Are there issues with putting a mutex inside a shared_ptr that I'm overlooking that prevent this pattern from being widespread?
Is there a good reason not to implement my own shared_ptr class to implement this pattern?
(NB I'm working on a codebase that uses Qt but unfortunately cannot use boost in this case. However, answers involving boost are still of general interest.)
I'm not sure if there are any standard implementations, but since I like re-implementing stuff for no reason, here's a version that should work (assuming you don't want to be able to copy such pointers):
template<class T>
class locking_ptr
{
public:
locking_ptr(T* ptr, mutex* lock)
: m_ptr(ptr)
, m_mutex(lock)
{
m_mutex->lock();
}
~locking_ptr()
{
if (m_mutex)
m_mutex->unlock();
}
locking_ptr(locking_ptr<T>&& ptr)
: m_ptr(ptr.m_ptr)
, m_mutex(ptr.m_mutex)
{
ptr.m_ptr = nullptr;
ptr.m_mutex = nullptr;
}
T* operator ->()
{
return m_ptr;
}
T const* operator ->() const
{
return m_ptr;
}
private:
// disallow copy/assignment
locking_ptr(locking_ptr<T> const& ptr)
{
}
locking_ptr& operator = (locking_ptr<T> const& ptr)
{
return *this;
}
T* m_ptr;
mutex* m_mutex; // whatever implementation you use
};
You're describing a variation of the EXECUTE AROUND POINTER pattern, described by Kevlin Henney in Executing Around Sequences.
I have a prototype implementation at exec_around.h but I can't guarantee it works correctly in all cases as it's a work in progress. It includes a function mutex_around which creates an object and wraps it in a smart pointer that locks and unlocks a mutex when accessed.
There is another approach here. Far less flexible and less generic, but also far simpler. While it still seems to fit your exact scenario.
shared_ptr (both standard and Boost) offers means to construct it while providing another shared_ptr instance which will be used for usage counter and some arbitrary pointer that will not be managed at all. On cppreference.com it is the 8th form (the aliasing constructor).
Now, normally, this form is used for conversions - like providing a shared_ptr to base class object from derived class object. They share ownership and usage counter but (in general) have two different pointer values of different types. This form is also used to provide a shared_ptr to a member value based on shared_ptr to object that it is a member of.

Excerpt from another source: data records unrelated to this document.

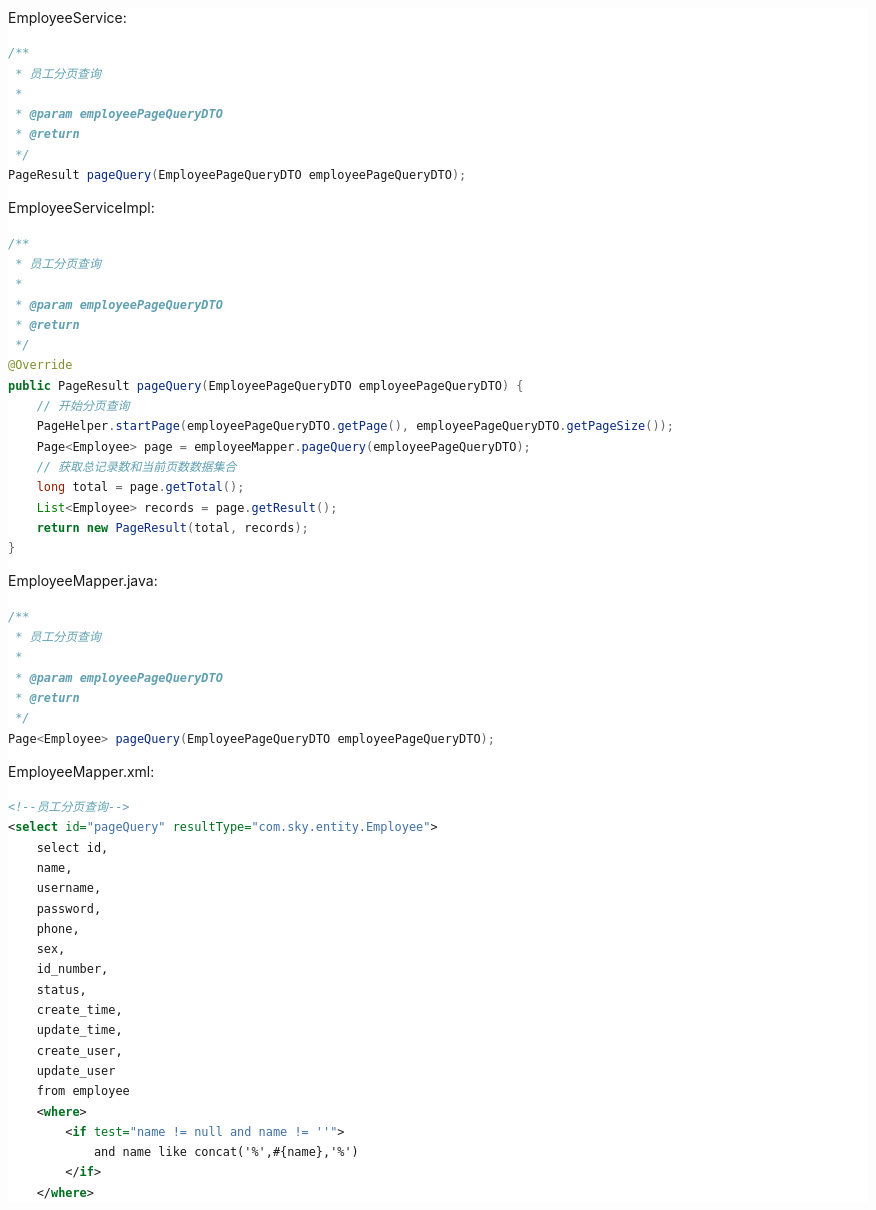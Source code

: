 EmployeeService:

```java
/**
 * 员工分页查询
 *
 * @param employeePageQueryDTO
 * @return
 */
PageResult pageQuery(EmployeePageQueryDTO employeePageQueryDTO);
```

EmployeeServiceImpl:

```java
/**
 * 员工分页查询
 *
 * @param employeePageQueryDTO
 * @return
 */
@Override
public PageResult pageQuery(EmployeePageQueryDTO employeePageQueryDTO) {
    // 开始分页查询
    PageHelper.startPage(employeePageQueryDTO.getPage(), employeePageQueryDTO.getPageSize());
    Page<Employee> page = employeeMapper.pageQuery(employeePageQueryDTO);
    // 获取总记录数和当前页数数据集合
    long total = page.getTotal();
    List<Employee> records = page.getResult();
    return new PageResult(total, records);
}
```

EmployeeMapper.java:

```java
/**
 * 员工分页查询
 *
 * @param employeePageQueryDTO
 * @return
 */
Page<Employee> pageQuery(EmployeePageQueryDTO employeePageQueryDTO);
```

EmployeeMapper.xml:

```xml
<!--员工分页查询-->
<select id="pageQuery" resultType="com.sky.entity.Employee">
    select id,
    name,
    username,
    password,
    phone,
    sex,
    id_number,
    status,
    create_time,
    update_time,
    create_user,
    update_user
    from employee
    <where>
        <if test="name != null and name != ''">
            and name like concat('%',#{name},'%')
        </if>
    </where>
```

Here we can "abuse" the form to provide lock guard. Do it like this:
auto A::getResource()
{
auto counter = std::make_shared<Lock>(&mMutex);
std::shared_ptr<Resource> result{ counter, &mResource };
return result;
}
The returned shared_ptr points to mResource and keeps mMutex locked for as long as it is used by anyone.
The problem with this solution is that it is now your responsibility to ensure that the mResource remains valid (in particular - it doesn't get destroyed) for that long as well. If locking mMutex is enough for that, then you are fine.
Otherwise, above solution must be adjusted to your particular needs. For example, you might want to have the counter a simple struct that keeps both the Lock and another shared_ptr to the A object owning the mResource.
To add to Adam Badura's answer, for a more general case using std::mutex and std::lock_guard, this worked for me:
auto A::getResource()
{
auto counter = std::make_shared<std::lock_guard<std::mutex>>(mMutex);
std::shared_ptr<Resource> ptr{ counter, &mResource} ;
return ptr;
}
where the lifetimes of std::mutex mMutex and Resource mResource are managed by some class A.